> **WORK INSTRUCTION**
Copy out every line of the records where the string "github" occurs.

[Records from a data collection]

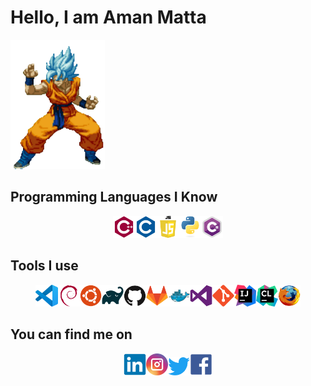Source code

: # Hello, I am Aman Matta   
<img src="images/gify.gif" width=30%>


## Programming Languages I Know
<p align=center><img src="images/cplusplus-plain.svg" width=7%><img src="images/c-plain.svg" width=7%><img src="images/rjs.png" width=7%><img src="images/python-original.svg" width=7%><img src="/images/csh.png" width=7%></p>


## Tools I use
<p align=center><img src="images/vscode-plain.svg" width=7%><img src="images/debian-plain.svg" width=7%><img src="images/ubuntu-plain.svg" width=7%><img src="images/gradle-plain.svg" width=7%><img src="images/github-original.svg" width=7%><img src="images/gitlab-original.svg" width=7%><img src="images/docker-original.svg" width=7%><img src="images/visualstudio-plain.svg" width=7%><img src="images/git-plain.svg" width=7%><img src="images/intellijidea.svg" width=7%><img src="images/clion.svg" width=7%><img src="images/firefox-original.svg" width=7%></p>

## You can find me on
<p align=center><a href="https://www.linkedin.com/in/aman-matta-48b1b3171"><img src="images/linkedin-original.svg" width=7%></a><a href="https://instagram.com/aman._.matta?igshid=1vjsf6yz2royq"><img src="images/instagram.svg" width=7%></a><a href="https://twitter.com/leomatta27?s=08"><img src="images/twitter-original.svg" width=7%></a><a href="https://www.facebook.com/leo.matta.315"><img src="images/facebook-original.svg" width=7%></p>

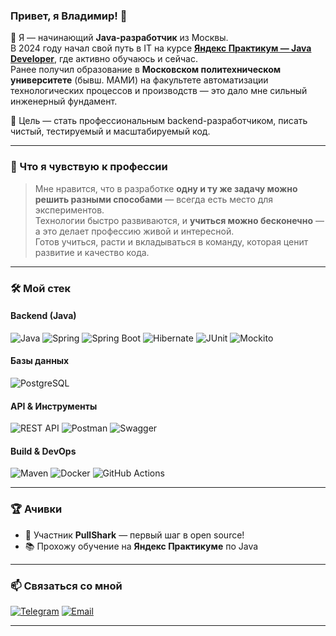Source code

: ### Привет, я Владимир! 👋

🌱 Я — начинающий **Java-разработчик** из Москвы.  
В 2024 году начал свой путь в IT на курсе **[Яндекс Практикум — Java Developer](https://praktikum.yandex.ru/)**, где активно обучаюсь и сейчас.  
Ранее получил образование в **Московском политехническом университете** (бывш. МАМИ) на факультете автоматизации технологических процессов и производств — это дало мне сильный инженерный фундамент.

🚀 Цель — стать профессиональным backend-разработчиком, писать чистый, тестируемый и масштабируемый код.

---

### 💬 Что я чувствую к профессии

> Мне нравится, что в разработке **одну и ту же задачу можно решить разными способами** — всегда есть место для экспериментов.  
Технологии быстро развиваются, и **учиться можно бесконечно** — а это делает профессию живой и интересной.  
> Готов учиться, расти и вкладываться в команду, которая ценит развитие и качество кода.

---

### 🛠️ Мой стек

#### Backend (Java)
![Java](https://img.shields.io/badge/-Java-ED8B00?logo=java&logoColor=white)
![Spring](https://img.shields.io/badge/-Spring-6DB33F?logo=spring&logoColor=white)
![Spring Boot](https://img.shields.io/badge/-Spring%20Boot-6DB33F?logo=spring&logoColor=white)
![Hibernate](https://img.shields.io/badge/-Hibernate-59B3C2?logo=hibernate&logoColor=white)
![JUnit](https://img.shields.io/badge/-JUnit-E42341?logo=junit&logoColor=white)
![Mockito](https://img.shields.io/badge/-Mockito-C91D2F?logo=mockito&logoColor=white)

#### Базы данных
![PostgreSQL](https://img.shields.io/badge/-PostgreSQL-316192?logo=postgresql&logoColor=white)

#### API & Инструменты
![REST API](https://img.shields.io/badge/-REST%20API-000000?logo=fastapi&logoColor=white)
![Postman](https://img.shields.io/badge/-Postman-FF6C37?logo=postman&logoColor=white)
![Swagger](https://img.shields.io/badge/-Swagger-85EA2D?logo=swagger&logoColor=black)

#### Build & DevOps
![Maven](https://img.shields.io/badge/-Maven-C71A36?logo=apache-maven&logoColor=white)
![Docker](https://img.shields.io/badge/-Docker-2496ED?logo=docker&logoColor=white)
![GitHub Actions](https://img.shields.io/badge/-GitHub%20Actions-2088FF?logo=github-actions&logoColor=white)

---

### 🏆 Ачивки

- 🦈 Участник **PullShark** — первый шаг в open source!
- 📚 Прохожу обучение на **Яндекс Практикуме** по Java

---

### 📫 Связаться со мной

[![Telegram](https://img.shields.io/badge/-Telegram-26A5E4?logo=telegram&logoColor=white)](https://t.me/Vockoff90)
[![Email](https://img.shields.io/badge/-Email-C23921?logo=gmail&logoColor=white)](mailto:Volckoff90@yandex.ru)

---


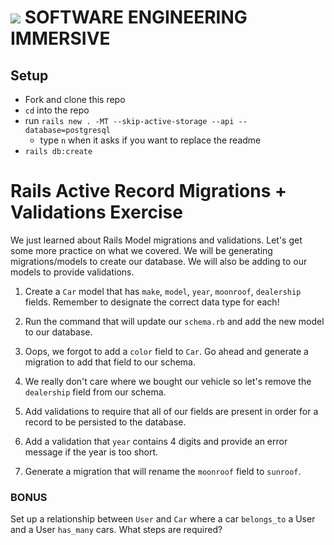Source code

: # ![](https://ga-dash.s3.amazonaws.com/production/assets/logo-9f88ae6c9c3871690e33280fcf557f33.png) SOFTWARE ENGINEERING IMMERSIVE

## Setup

 - Fork and clone this repo
 - `cd` into the repo
 - run `rails new . -MT --skip-active-storage --api --database=postgresql`
    - type `n` when it asks if you want to replace the readme
 - `rails db:create`

# Rails Active Record Migrations + Validations Exercise
 We just learned about Rails Model migrations and validations. Let's get some more practice on what we covered. We will be generating migrations/models to create our database. We will also be adding to our models to provide validations.
 

1.  Create a `Car` model that has `make`, `model`, `year`, `moonroof`, `dealership` fields. Remember to designate the correct data type for each!

2. Run the command that will update our	`schema.rb` and add the new model to our database.

3. Oops, we forgot to add a `color` field to `Car`. Go ahead and generate a migration to add that field to our schema.

4. We really don't care where we bought our vehicle so let's remove the `dealership` field from our schema.

5. Add validations to require that all of our fields are present in order for a record to be persisted to the database. 

6. Add a validation that `year` contains 4 digits and provide an error message if the year is too short.

7. Generate a migration that will rename the `moonroof` field to `sunroof`.

### BONUS

Set up a relationship between `User` and `Car` where a car `belongs_to` a User and a User `has_many` cars. What steps are required?


 
 
 
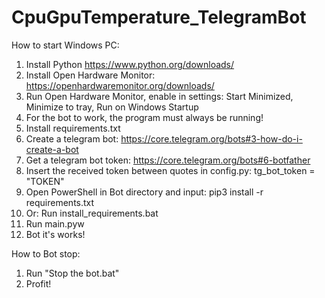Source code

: # CpuGpuTemperature_TelegramBot
How to start Windows PC:
1. Install Python https://www.python.org/downloads/
2. Install Open Hardware Monitor: https://openhardwaremonitor.org/downloads/
3. Run Open Hardware Monitor, enable in settings: Start Minimized, Minimize to tray, Run on Windows Startup
4. For the bot to work, the program must always be running!
5. Install requirements.txt
6. Create a telegram bot: https://core.telegram.org/bots#3-how-do-i-create-a-bot
7. Get a telegram bot token: https://core.telegram.org/bots#6-botfather
8. Insert the received token between quotes in config.py: tg_bot_token = "TOKEN"
9. Open PowerShell in Bot directory and input: pip3 install -r requirements.txt
10. Or: Run install_requirements.bat
11. Run main.pyw
12. Bot it's works!

How to Bot stop:
1. Run "Stop the bot.bat"
2. Profit!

> **RESPONSE**
<p align=center><img src="images/vscode-plain.svg" width=7%><img src="images/debian-plain.svg" width=7%><img src="images/ubuntu-plain.svg" width=7%><img src="images/gradle-plain.svg" width=7%><img src="images/github-original.svg" width=7%><img src="images/gitlab-original.svg" width=7%><img src="images/docker-original.svg" width=7%><img src="images/visualstudio-plain.svg" width=7%><img src="images/git-plain.svg" width=7%><img src="images/intellijidea.svg" width=7%><img src="images/clion.svg" width=7%><img src="images/firefox-original.svg" width=7%></p>
![GitHub Actions](https://img.shields.io/badge/-GitHub%20Actions-2088FF?logo=github-actions&logoColor=white)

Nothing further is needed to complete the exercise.